What the task requires: Which lines of the listing below contain the word "Prevalence"? Copy each of them.

Extracted records:

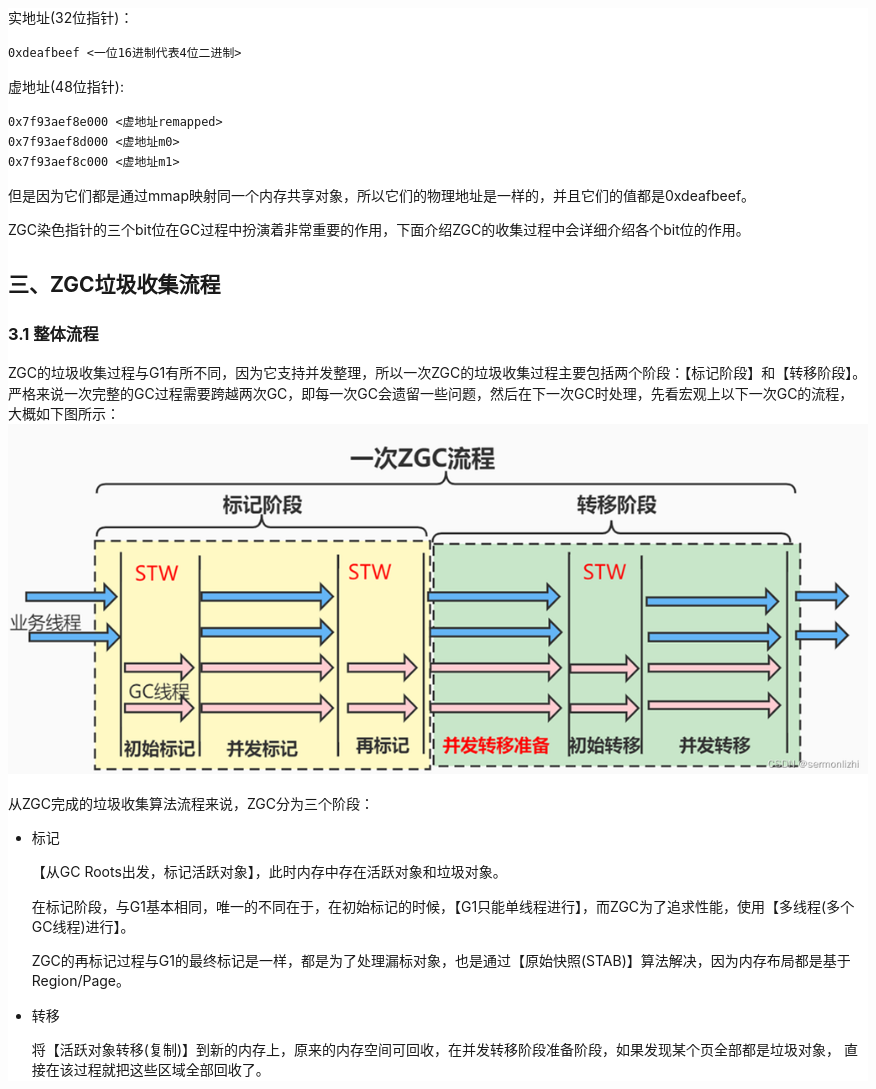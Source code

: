 实地址(32位指针)：
```text
0xdeafbeef <一位16进制代表4位二进制>
```
虚地址(48位指针):
```text
0x7f93aef8e000 <虚地址remapped>
0x7f93aef8d000 <虚地址m0>
0x7f93aef8c000 <虚地址m1>
```
但是因为它们都是通过mmap映射同一个内存共享对象，所以它们的物理地址是一样的，并且它们的值都是0xdeafbeef。

ZGC染色指针的三个bit位在GC过程中扮演着非常重要的作用，下面介绍ZGC的收集过程中会详细介绍各个bit位的作用。

## 三、ZGC垃圾收集流程

### 3.1 整体流程
ZGC的垃圾收集过程与G1有所不同，因为它支持并发整理，所以一次ZGC的垃圾收集过程主要包括两个阶段：【标记阶段】和【转移阶段】。
严格来说一次完整的GC过程需要跨越两次GC，即每一次GC会遗留一些问题，然后在下一次GC时处理，先看宏观上以下一次GC的流程，
大概如下图所示：
![zgcCollectGarbageProcessFlow.png](img/06/zgcCollectGarbageProcessFlow.png)

从ZGC完成的垃圾收集算法流程来说，ZGC分为三个阶段：
- 标记

    【从GC Roots出发，标记活跃对象】，此时内存中存在活跃对象和垃圾对象。

    在标记阶段，与G1基本相同，唯一的不同在于，在初始标记的时候，【G1只能单线程进行】，而ZGC为了追求性能，使用【多线程(多个GC线程)进行】。

    ZGC的再标记过程与G1的最终标记是一样，都是为了处理漏标对象，也是通过【原始快照(STAB)】算法解决，因为内存布局都是基于Region/Page。

- 转移
    
    将【活跃对象转移(复制)】到新的内存上，原来的内存空间可回收，在并发转移阶段准备阶段，如果发现某个页全部都是垃圾对象，
    直接在该过程就把这些区域全部回收了。
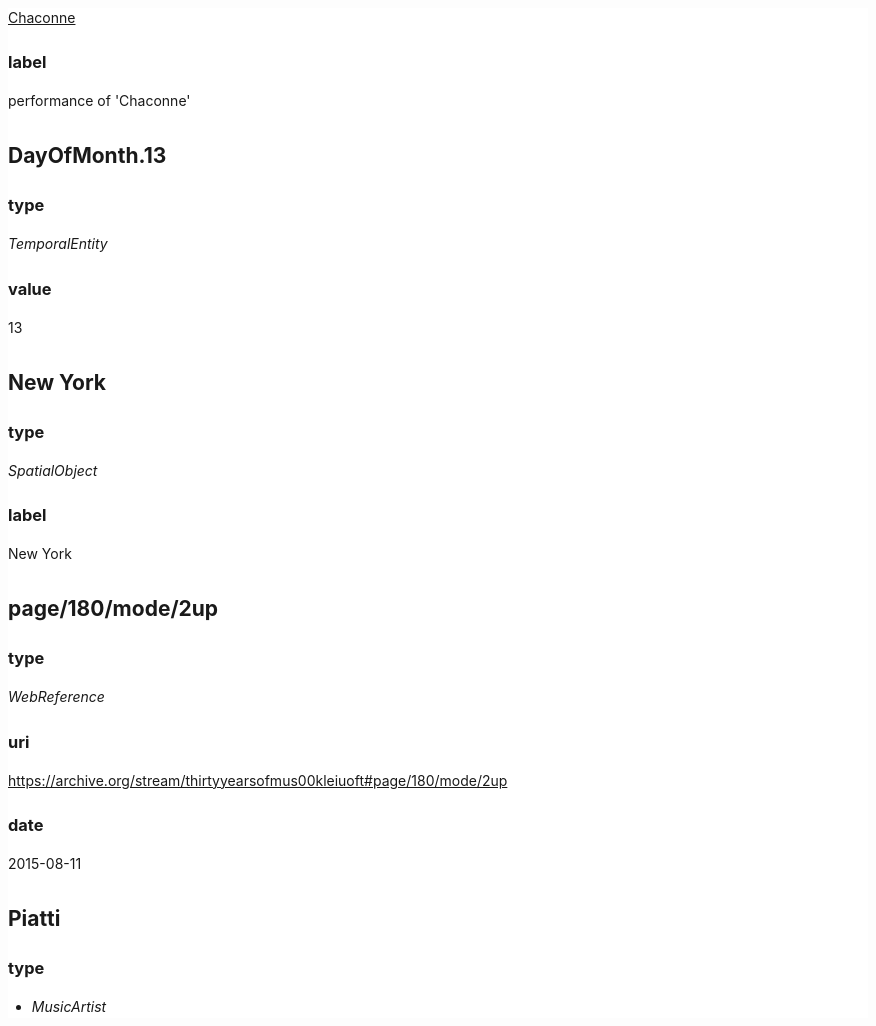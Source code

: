 
[Chaconne](#Chaconne)

### label


performance of 'Chaconne'

## DayOfMonth.13

### type


*TemporalEntity*

### value


13

## New York

### type


*SpatialObject*

### label


New York

## page/180/mode/2up

### type


*WebReference*

### uri


https://archive.org/stream/thirtyyearsofmus00kleiuoft#page/180/mode/2up

### date


2015-08-11

## Piatti

### type

 - *MusicArtist*
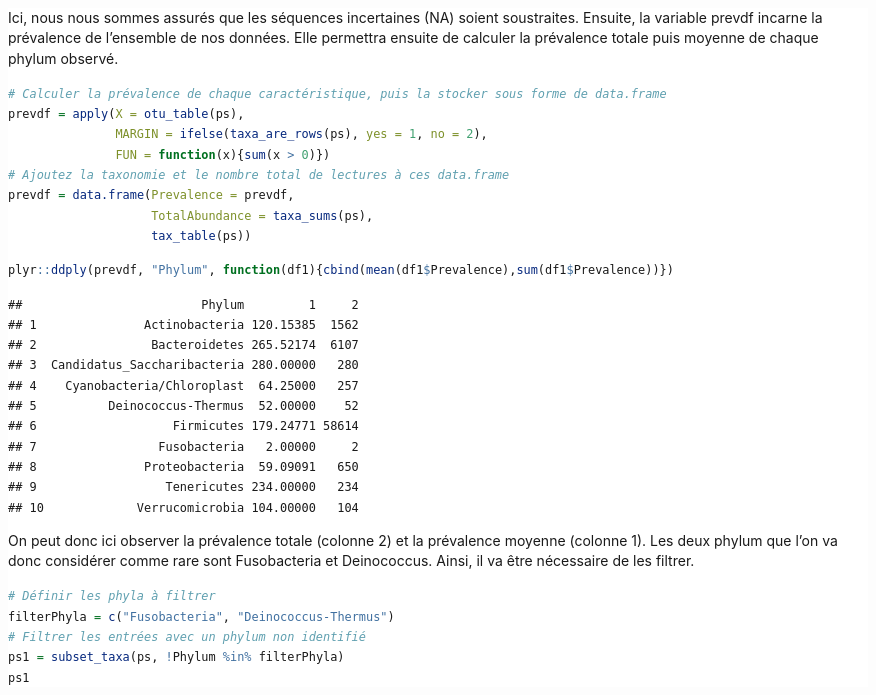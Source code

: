 Ici, nous nous sommes assurés que les séquences incertaines (NA) soient
soustraites. Ensuite, la variable prevdf incarne la prévalence de
l’ensemble de nos données. Elle permettra ensuite de calculer la
prévalence totale puis moyenne de chaque phylum observé.

``` r
# Calculer la prévalence de chaque caractéristique, puis la stocker sous forme de data.frame
prevdf = apply(X = otu_table(ps),
               MARGIN = ifelse(taxa_are_rows(ps), yes = 1, no = 2),
               FUN = function(x){sum(x > 0)})
# Ajoutez la taxonomie et le nombre total de lectures à ces data.frame
prevdf = data.frame(Prevalence = prevdf,
                    TotalAbundance = taxa_sums(ps),
                    tax_table(ps))
```

``` r
plyr::ddply(prevdf, "Phylum", function(df1){cbind(mean(df1$Prevalence),sum(df1$Prevalence))})
```

    ##                         Phylum         1     2
    ## 1               Actinobacteria 120.15385  1562
    ## 2                Bacteroidetes 265.52174  6107
    ## 3  Candidatus_Saccharibacteria 280.00000   280
    ## 4    Cyanobacteria/Chloroplast  64.25000   257
    ## 5          Deinococcus-Thermus  52.00000    52
    ## 6                   Firmicutes 179.24771 58614
    ## 7                 Fusobacteria   2.00000     2
    ## 8               Proteobacteria  59.09091   650
    ## 9                  Tenericutes 234.00000   234
    ## 10             Verrucomicrobia 104.00000   104

On peut donc ici observer la prévalence totale (colonne 2) et la
prévalence moyenne (colonne 1). Les deux phylum que l’on va donc
considérer comme rare sont Fusobacteria et Deinococcus. Ainsi, il va
être nécessaire de les filtrer.

``` r
# Définir les phyla à filtrer
filterPhyla = c("Fusobacteria", "Deinococcus-Thermus")
# Filtrer les entrées avec un phylum non identifié
ps1 = subset_taxa(ps, !Phylum %in% filterPhyla)
ps1
```
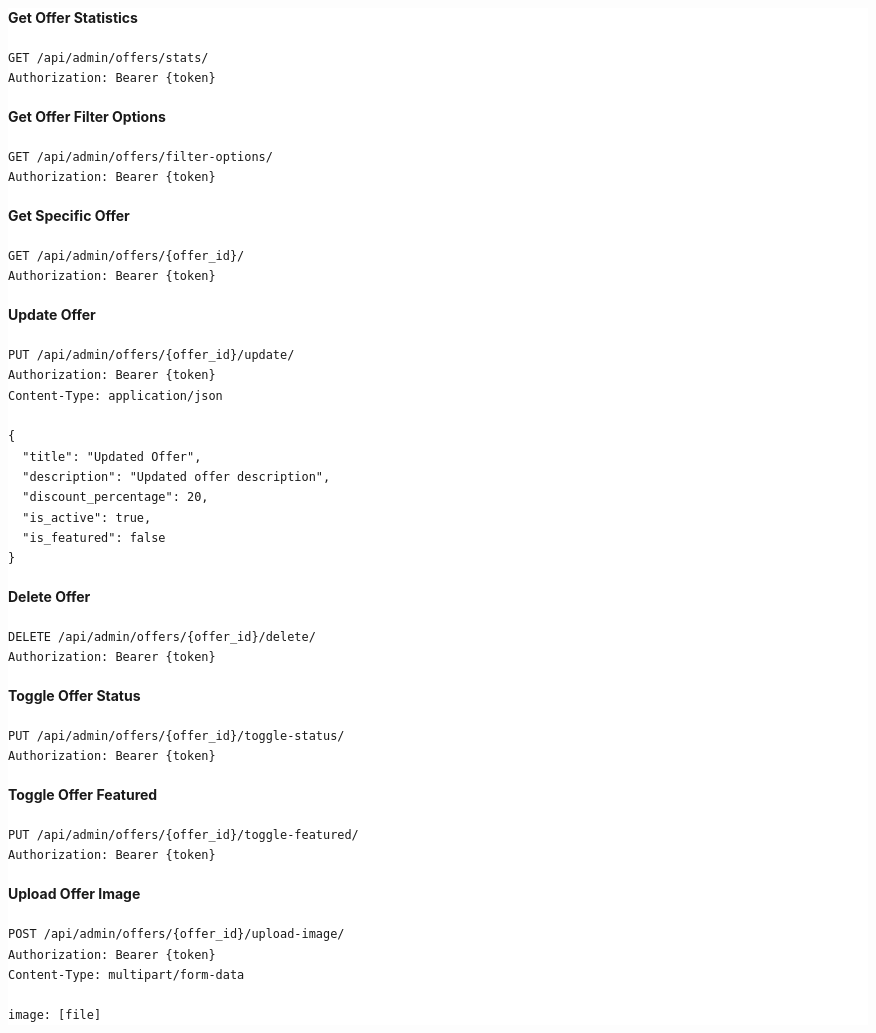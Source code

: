 #### **Get Offer Statistics**
```http
GET /api/admin/offers/stats/
Authorization: Bearer {token}
```

#### **Get Offer Filter Options**
```http
GET /api/admin/offers/filter-options/
Authorization: Bearer {token}
```

#### **Get Specific Offer**
```http
GET /api/admin/offers/{offer_id}/
Authorization: Bearer {token}
```

#### **Update Offer**
```http
PUT /api/admin/offers/{offer_id}/update/
Authorization: Bearer {token}
Content-Type: application/json

{
  "title": "Updated Offer",
  "description": "Updated offer description",
  "discount_percentage": 20,
  "is_active": true,
  "is_featured": false
}
```

#### **Delete Offer**
```http
DELETE /api/admin/offers/{offer_id}/delete/
Authorization: Bearer {token}
```

#### **Toggle Offer Status**
```http
PUT /api/admin/offers/{offer_id}/toggle-status/
Authorization: Bearer {token}
```

#### **Toggle Offer Featured**
```http
PUT /api/admin/offers/{offer_id}/toggle-featured/
Authorization: Bearer {token}
```

#### **Upload Offer Image**
```http
POST /api/admin/offers/{offer_id}/upload-image/
Authorization: Bearer {token}
Content-Type: multipart/form-data

image: [file]
```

Result of this exercise:
prevdf = data.frame(Prevalence = prevdf,
plyr::ddply(prevdf, "Phylum", function(df1){cbind(mean(df1$Prevalence),sum(df1$Prevalence))})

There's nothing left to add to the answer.